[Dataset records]
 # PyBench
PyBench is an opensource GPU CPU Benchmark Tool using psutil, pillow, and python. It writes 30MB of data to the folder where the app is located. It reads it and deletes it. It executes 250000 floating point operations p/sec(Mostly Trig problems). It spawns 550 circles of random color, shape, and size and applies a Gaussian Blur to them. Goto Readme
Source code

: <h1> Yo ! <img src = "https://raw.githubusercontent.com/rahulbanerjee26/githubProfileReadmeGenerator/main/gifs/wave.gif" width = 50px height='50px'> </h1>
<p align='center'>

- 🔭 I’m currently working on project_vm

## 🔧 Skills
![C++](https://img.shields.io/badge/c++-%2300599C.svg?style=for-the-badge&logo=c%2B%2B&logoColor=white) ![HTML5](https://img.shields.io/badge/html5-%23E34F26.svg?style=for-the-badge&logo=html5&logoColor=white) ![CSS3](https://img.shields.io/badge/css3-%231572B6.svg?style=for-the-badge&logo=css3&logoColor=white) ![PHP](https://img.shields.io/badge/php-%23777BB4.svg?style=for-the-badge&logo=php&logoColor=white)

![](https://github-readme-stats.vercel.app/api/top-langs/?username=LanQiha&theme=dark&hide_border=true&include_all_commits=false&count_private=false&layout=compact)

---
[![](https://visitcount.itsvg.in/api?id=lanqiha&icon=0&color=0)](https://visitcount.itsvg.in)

Exercise objective →
Take from the entries every line that has the string "PyBench".

Written reply →
 # PyBench
PyBench is an opensource GPU CPU Benchmark Tool using psutil, pillow, and python. It writes 30MB of data to the folder where the app is located. It reads it and deletes it. It executes 250000 floating point operations p/sec(Mostly Trig problems). It spawns 550 circles of random color, shape, and size and applies a Gaussian Blur to them. Goto Readme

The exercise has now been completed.